------ DATASET EXCERPTS ------

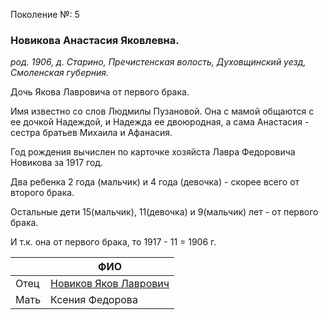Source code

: Поколение №: 5

### Новикова Анастасия Яковлевна.

_род. 1906,  д. Старино, Пречистенская волость, Духовщинский уезд, Смоленская губерния._



Дочь Якова Лавровича от первого брака.

Имя известно со слов Людмилы Пузановой. 
Она с мамой общаются с ее дочкой Надеждой, и Надежда ее двоюродная, а сама Анастасия - сестра братьев Михаила и Афанасия.

Год рождения вычислен по карточке хозяйста Лавра Федоровича Новикова за 1917 год.

Два ребенка 2 года (мальчик) и 4 года (девочка) - скорее всего от второго брака.

Остальные дети 15(мальчик), 11(девочка) и 9(мальчик) лет - от первого брака.

И т.к. она от первого брака, то 1917 - 11 = 1906 г.

|            | ФИО                                                                         |
|------------|-----------------------------------------------------------------------------|
| Отец       | [Новиков Яков Лаврович](/ancestors/4-Новиков-Яков-Лаврович)                 |
| Мать       | Ксения Федорова                                                             |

------

Using the entries above, return each line in which the word "мальчик" occurs.

Два ребенка 2 года (мальчик) и 4 года (девочка) - скорее всего от второго брака.
Остальные дети 15(мальчик), 11(девочка) и 9(мальчик) лет - от первого брака.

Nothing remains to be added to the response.